Graphcom Flags Travel to International Space Station

by | Dec 20, 2017

I guess you could say our flags are ‘out of this world’…

Graphcom is producing two flags for George Washington University that will travel to the International Space Station late next year with a George Washington University alumna.

The flags’ launch is set for November 2018, and the flags have already been designed, created, and sent to NASA.

According to McIlhenny Banners, a division of Graphcom, Project Manager Beverly Parsons, each person who travels to the International Space Station is allowed to take a small box of items with them.

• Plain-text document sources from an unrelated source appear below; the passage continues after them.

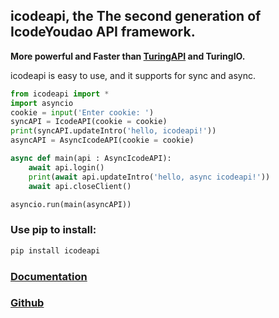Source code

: ## icodeapi, the The second generation of IcodeYoudao API framework.

**More powerful and Faster than [TuringAPI](https://xbz-studio.gitbook.io/turingapi) and TuringIO.**

icodeapi is easy to use, and it supports for sync and async.

```python
from icodeapi import *
import asyncio
cookie = input('Enter cookie: ')
syncAPI = IcodeAPI(cookie = cookie)
print(syncAPI.updateIntro('hello, icodeapi!'))
asyncAPI = AsyncIcodeAPI(cookie = cookie)

async def main(api : AsyncIcodeAPI):
    await api.login()
    print(await api.updateIntro('hello, async icodeapi!'))
    await api.closeClient()

asyncio.run(main(asyncAPI))
```

### Use pip to install:

```PowerShell
pip install icodeapi
```

### [Documentation](https://xbz-studio.gitbook.io/icodeapi)

### [Github](https://github.com/xbzstudio/icodeapi)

The George Washington University alumna asked for her alma mater’s flag to take with her on her journey, and the university contacted Graphcom to make the flags after the University designed them.

Measuring 24’’ by 48’’ and 9’’ by 12’’, the flags are deep blue with the logo of the George Washington University School of Engineering and Applied Sciences in the middle (pictured below). Parsons says both flags were created using the lightest material Graphcom offers, China silk, so they can be rolled into a tiny tube to save space while traveling.

Parsons says the University plans to display the small flag once it comes back to Earth. Robert McIlhenny, founder of McIlhenny Banners, a division of Graphcom, says the entire process took Graphcom three business days. A digital dye sublimation process was used, and finishing simply required hemming the edges of the flags.

“It’s a testament to the power of flags,” he says. “Once assembled, these pieces of ordinary cloth suddenly become symbols that focus on feelings of pride and allegiance to the institutions they represent. It’s part of what makes our business so rewarding.”

Graphcom CEO Greg Allen expressed his excitement about this unique opportunity.

“George Washington University has been a wonderful client of ours, and I’m honored that they trusted Graphcom with this project,” he says. “It will be exciting to know that our talented team has made something that will travel to the International Space Station.”